§ **Your assignment**: Quote all entries in full, exactly.

Recorded data
'''
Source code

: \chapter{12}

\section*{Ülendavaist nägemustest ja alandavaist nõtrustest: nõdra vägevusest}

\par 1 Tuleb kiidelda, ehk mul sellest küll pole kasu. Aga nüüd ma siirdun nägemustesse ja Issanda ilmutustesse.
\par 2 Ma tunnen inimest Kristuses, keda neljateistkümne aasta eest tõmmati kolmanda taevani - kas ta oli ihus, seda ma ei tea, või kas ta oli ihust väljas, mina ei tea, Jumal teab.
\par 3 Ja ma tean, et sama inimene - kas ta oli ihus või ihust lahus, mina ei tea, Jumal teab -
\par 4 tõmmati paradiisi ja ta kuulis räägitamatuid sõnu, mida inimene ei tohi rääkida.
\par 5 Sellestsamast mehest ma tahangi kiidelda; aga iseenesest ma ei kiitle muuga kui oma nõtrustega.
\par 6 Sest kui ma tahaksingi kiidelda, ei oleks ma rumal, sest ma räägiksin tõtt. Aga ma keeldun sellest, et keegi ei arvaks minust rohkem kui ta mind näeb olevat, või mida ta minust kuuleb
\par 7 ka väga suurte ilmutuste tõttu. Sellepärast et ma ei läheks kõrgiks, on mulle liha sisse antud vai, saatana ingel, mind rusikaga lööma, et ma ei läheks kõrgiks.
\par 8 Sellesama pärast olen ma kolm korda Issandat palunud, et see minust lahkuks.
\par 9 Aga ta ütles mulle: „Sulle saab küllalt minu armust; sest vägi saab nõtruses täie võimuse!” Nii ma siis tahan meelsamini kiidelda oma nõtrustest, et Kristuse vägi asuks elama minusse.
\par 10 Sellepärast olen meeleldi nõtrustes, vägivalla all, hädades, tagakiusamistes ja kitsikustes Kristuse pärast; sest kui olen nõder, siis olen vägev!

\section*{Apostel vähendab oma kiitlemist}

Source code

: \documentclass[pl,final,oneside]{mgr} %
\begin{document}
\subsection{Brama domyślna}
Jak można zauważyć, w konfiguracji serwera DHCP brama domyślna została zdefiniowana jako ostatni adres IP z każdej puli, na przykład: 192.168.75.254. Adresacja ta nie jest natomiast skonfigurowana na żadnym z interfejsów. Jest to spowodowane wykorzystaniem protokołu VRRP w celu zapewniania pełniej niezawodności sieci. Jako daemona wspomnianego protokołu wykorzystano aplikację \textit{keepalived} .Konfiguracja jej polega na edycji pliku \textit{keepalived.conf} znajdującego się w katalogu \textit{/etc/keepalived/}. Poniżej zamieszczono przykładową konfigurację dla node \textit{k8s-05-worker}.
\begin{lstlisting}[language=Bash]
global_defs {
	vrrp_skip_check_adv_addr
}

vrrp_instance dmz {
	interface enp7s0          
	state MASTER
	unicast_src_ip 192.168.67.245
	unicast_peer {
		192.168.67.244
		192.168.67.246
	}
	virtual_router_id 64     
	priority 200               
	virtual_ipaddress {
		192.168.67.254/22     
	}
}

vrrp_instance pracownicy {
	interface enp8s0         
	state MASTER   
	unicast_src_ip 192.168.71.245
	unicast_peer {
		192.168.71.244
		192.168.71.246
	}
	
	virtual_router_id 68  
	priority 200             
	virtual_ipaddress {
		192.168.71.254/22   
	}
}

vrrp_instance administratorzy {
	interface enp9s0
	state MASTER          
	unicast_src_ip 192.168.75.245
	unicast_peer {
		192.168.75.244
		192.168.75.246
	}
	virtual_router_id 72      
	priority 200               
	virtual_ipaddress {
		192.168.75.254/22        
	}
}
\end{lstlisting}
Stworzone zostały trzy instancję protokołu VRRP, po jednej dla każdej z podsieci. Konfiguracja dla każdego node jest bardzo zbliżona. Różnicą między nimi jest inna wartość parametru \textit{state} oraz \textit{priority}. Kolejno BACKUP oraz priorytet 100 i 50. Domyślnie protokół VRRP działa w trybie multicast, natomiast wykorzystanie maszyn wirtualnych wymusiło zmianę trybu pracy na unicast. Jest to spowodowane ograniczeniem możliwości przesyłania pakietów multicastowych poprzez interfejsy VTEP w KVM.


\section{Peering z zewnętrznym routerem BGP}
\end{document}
'''
§ **Response to the task**:
Source code

: \chapter{12}

\section*{Ülendavaist nägemustest ja alandavaist nõtrustest: nõdra vägevusest}

\par 1 Tuleb kiidelda, ehk mul sellest küll pole kasu. Aga nüüd ma siirdun nägemustesse ja Issanda ilmutustesse.
\par 2 Ma tunnen inimest Kristuses, keda neljateistkümne aasta eest tõmmati kolmanda taevani - kas ta oli ihus, seda ma ei tea, või kas ta oli ihust väljas, mina ei tea, Jumal teab.
\par 3 Ja ma tean, et sama inimene - kas ta oli ihus või ihust lahus, mina ei tea, Jumal teab -
\par 4 tõmmati paradiisi ja ta kuulis räägitamatuid sõnu, mida inimene ei tohi rääkida.
\par 5 Sellestsamast mehest ma tahangi kiidelda; aga iseenesest ma ei kiitle muuga kui oma nõtrustega.
\par 6 Sest kui ma tahaksingi kiidelda, ei oleks ma rumal, sest ma räägiksin tõtt. Aga ma keeldun sellest, et keegi ei arvaks minust rohkem kui ta mind näeb olevat, või mida ta minust kuuleb
\par 7 ka väga suurte ilmutuste tõttu. Sellepärast et ma ei läheks kõrgiks, on mulle liha sisse antud vai, saatana ingel, mind rusikaga lööma, et ma ei läheks kõrgiks.
\par 8 Sellesama pärast olen ma kolm korda Issandat palunud, et see minust lahkuks.
\par 9 Aga ta ütles mulle: „Sulle saab küllalt minu armust; sest vägi saab nõtruses täie võimuse!” Nii ma siis tahan meelsamini kiidelda oma nõtrustest, et Kristuse vägi asuks elama minusse.
\par 10 Sellepärast olen meeleldi nõtrustes, vägivalla all, hädades, tagakiusamistes ja kitsikustes Kristuse pärast; sest kui olen nõder, siis olen vägev!

\section*{Apostel vähendab oma kiitlemist}

Source code

: \documentclass[pl,final,oneside]{mgr} %
\begin{document}
\subsection{Brama domyślna}
Jak można zauważyć, w konfiguracji serwera DHCP brama domyślna została zdefiniowana jako ostatni adres IP z każdej puli, na przykład: 192.168.75.254. Adresacja ta nie jest natomiast skonfigurowana na żadnym z interfejsów. Jest to spowodowane wykorzystaniem protokołu VRRP w celu zapewniania pełniej niezawodności sieci. Jako daemona wspomnianego protokołu wykorzystano aplikację \textit{keepalived} .Konfiguracja jej polega na edycji pliku \textit{keepalived.conf} znajdującego się w katalogu \textit{/etc/keepalived/}. Poniżej zamieszczono przykładową konfigurację dla node \textit{k8s-05-worker}.
\begin{lstlisting}[language=Bash]
global_defs {
	vrrp_skip_check_adv_addr
}

vrrp_instance dmz {
	interface enp7s0          
	state MASTER
	unicast_src_ip 192.168.67.245
	unicast_peer {
		192.168.67.244
		192.168.67.246
	}
	virtual_router_id 64     
	priority 200               
	virtual_ipaddress {
		192.168.67.254/22     
	}
}

vrrp_instance pracownicy {
	interface enp8s0         
	state MASTER   
	unicast_src_ip 192.168.71.245
	unicast_peer {
		192.168.71.244
		192.168.71.246
	}
	
	virtual_router_id 68  
	priority 200             
	virtual_ipaddress {
		192.168.71.254/22   
	}
}

vrrp_instance administratorzy {
	interface enp9s0
	state MASTER          
	unicast_src_ip 192.168.75.245
	unicast_peer {
		192.168.75.244
		192.168.75.246
	}
	virtual_router_id 72      
	priority 200               
	virtual_ipaddress {
		192.168.75.254/22        
	}
}
\end{lstlisting}
Stworzone zostały trzy instancję protokołu VRRP, po jednej dla każdej z podsieci. Konfiguracja dla każdego node jest bardzo zbliżona. Różnicą między nimi jest inna wartość parametru \textit{state} oraz \textit{priority}. Kolejno BACKUP oraz priorytet 100 i 50. Domyślnie protokół VRRP działa w trybie multicast, natomiast wykorzystanie maszyn wirtualnych wymusiło zmianę trybu pracy na unicast. Jest to spowodowane ograniczeniem możliwości przesyłania pakietów multicastowych poprzez interfejsy VTEP w KVM.


\section{Peering z zewnętrznym routerem BGP}
\end{document}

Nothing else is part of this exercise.